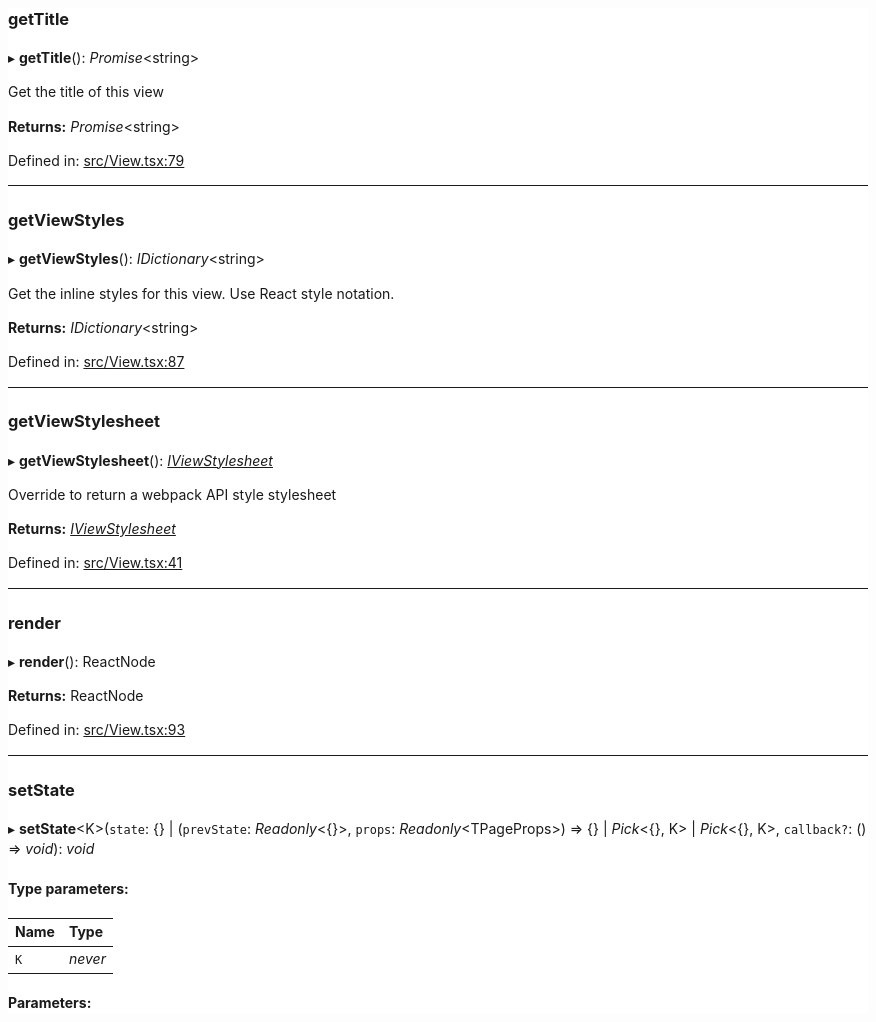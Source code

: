 ### getTitle

▸ **getTitle**(): *Promise*<string\>

Get the title of this view

**Returns:** *Promise*<string\>

Defined in: [src/View.tsx:79](https://github.com/breautek/router/blob/06b4d2d/src/View.tsx#L79)

___

### getViewStyles

▸ **getViewStyles**(): *IDictionary*<string\>

Get the inline styles for this view.
Use React style notation.

**Returns:** *IDictionary*<string\>

Defined in: [src/View.tsx:87](https://github.com/breautek/router/blob/06b4d2d/src/View.tsx#L87)

___

### getViewStylesheet

▸ **getViewStylesheet**(): [*IViewStylesheet*](../interfaces/iviewstylesheet.iviewstylesheet-1.md)

Override to return a webpack API style stylesheet

**Returns:** [*IViewStylesheet*](../interfaces/iviewstylesheet.iviewstylesheet-1.md)

Defined in: [src/View.tsx:41](https://github.com/breautek/router/blob/06b4d2d/src/View.tsx#L41)

___

### render

▸ **render**(): ReactNode

**Returns:** ReactNode

Defined in: [src/View.tsx:93](https://github.com/breautek/router/blob/06b4d2d/src/View.tsx#L93)

___

### setState

▸ **setState**<K\>(`state`: {} \| (`prevState`: *Readonly*<{}\>, `props`: *Readonly*<TPageProps\>) => {} \| *Pick*<{}, K\> \| *Pick*<{}, K\>, `callback?`: () => *void*): *void*

#### Type parameters:

Name | Type |
:------ | :------ |
`K` | *never* |

#### Parameters:
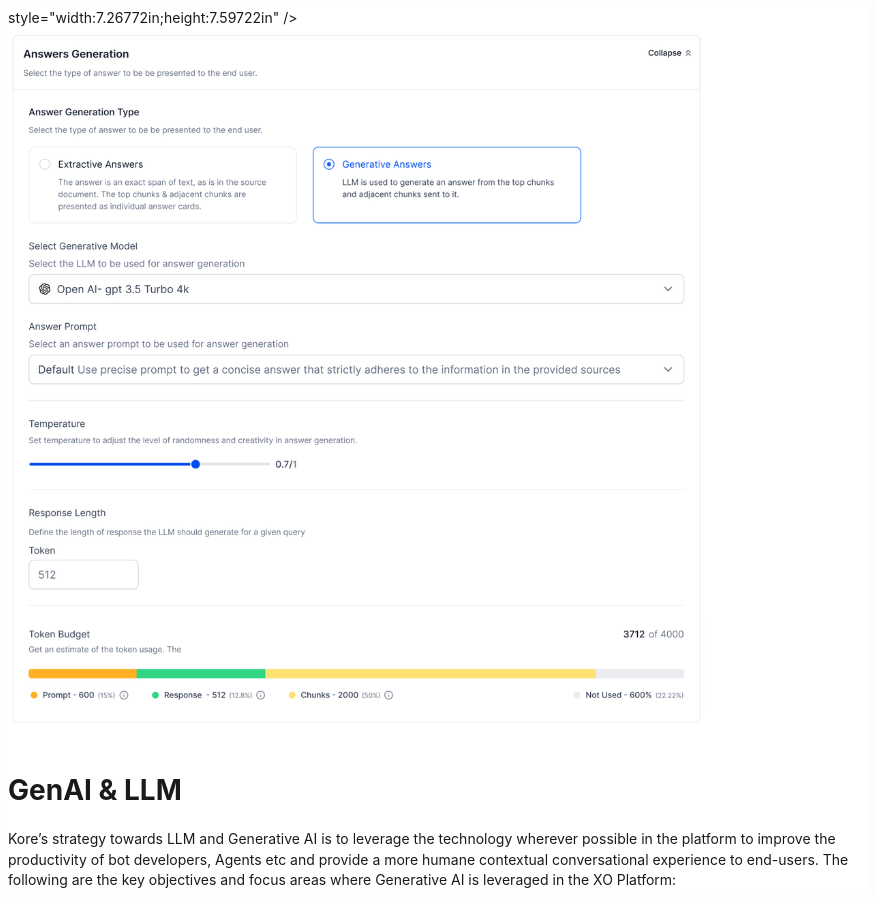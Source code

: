 style="width:7.26772in;height:7.59722in" /><img src="./media/image20.png"
style="width:7.26772in;height:7.26389in" />

# GenAI & LLM

Kore’s strategy towards LLM and Generative AI is to leverage the
technology wherever possible in the platform to improve the productivity
of bot developers, Agents etc and provide a more humane contextual
conversational experience to end-users. The following are the key
objectives and focus areas where Generative AI is leveraged in the XO
Platform:

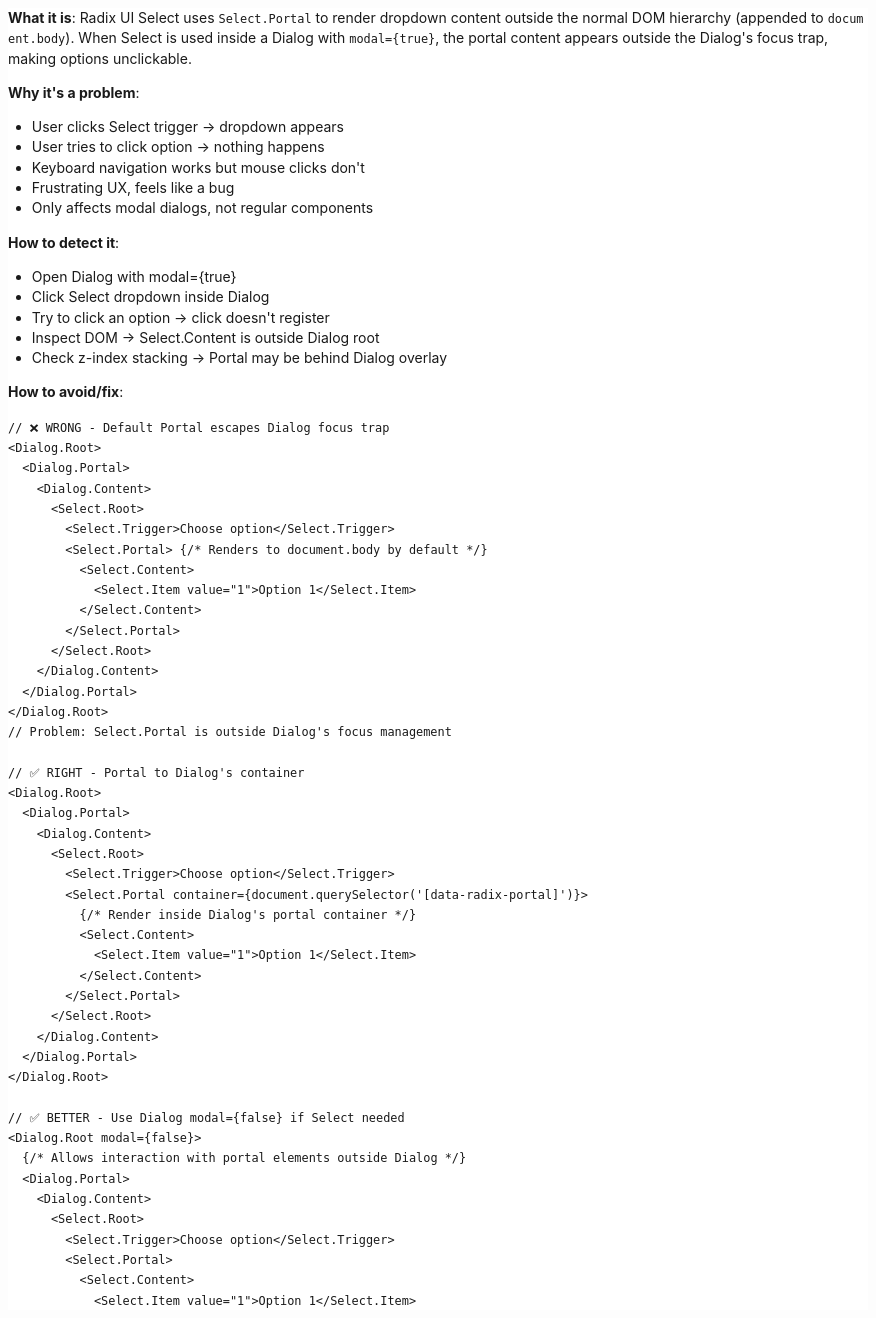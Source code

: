 **What it is**:
Radix UI Select uses `Select.Portal` to render dropdown content outside the normal DOM hierarchy (appended to `document.body`). When Select is used inside a Dialog with `modal={true}`, the portal content appears outside the Dialog's focus trap, making options unclickable.

**Why it's a problem**:
- User clicks Select trigger → dropdown appears
- User tries to click option → nothing happens
- Keyboard navigation works but mouse clicks don't
- Frustrating UX, feels like a bug
- Only affects modal dialogs, not regular components

**How to detect it**:
- Open Dialog with modal={true}
- Click Select dropdown inside Dialog
- Try to click an option → click doesn't register
- Inspect DOM → Select.Content is outside Dialog root
- Check z-index stacking → Portal may be behind Dialog overlay

**How to avoid/fix**:

```tsx
// ❌ WRONG - Default Portal escapes Dialog focus trap
<Dialog.Root>
  <Dialog.Portal>
    <Dialog.Content>
      <Select.Root>
        <Select.Trigger>Choose option</Select.Trigger>
        <Select.Portal> {/* Renders to document.body by default */}
          <Select.Content>
            <Select.Item value="1">Option 1</Select.Item>
          </Select.Content>
        </Select.Portal>
      </Select.Root>
    </Dialog.Content>
  </Dialog.Portal>
</Dialog.Root>
// Problem: Select.Portal is outside Dialog's focus management

// ✅ RIGHT - Portal to Dialog's container
<Dialog.Root>
  <Dialog.Portal>
    <Dialog.Content>
      <Select.Root>
        <Select.Trigger>Choose option</Select.Trigger>
        <Select.Portal container={document.querySelector('[data-radix-portal]')}>
          {/* Render inside Dialog's portal container */}
          <Select.Content>
            <Select.Item value="1">Option 1</Select.Item>
          </Select.Content>
        </Select.Portal>
      </Select.Root>
    </Dialog.Content>
  </Dialog.Portal>
</Dialog.Root>

// ✅ BETTER - Use Dialog modal={false} if Select needed
<Dialog.Root modal={false}>
  {/* Allows interaction with portal elements outside Dialog */}
  <Dialog.Portal>
    <Dialog.Content>
      <Select.Root>
        <Select.Trigger>Choose option</Select.Trigger>
        <Select.Portal>
          <Select.Content>
            <Select.Item value="1">Option 1</Select.Item>
```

WORK REQUIRED = Find every line in the data above that holds the string "router". Give the number of such lines and nothing else.

SOLUTION TO THIS TASK = 4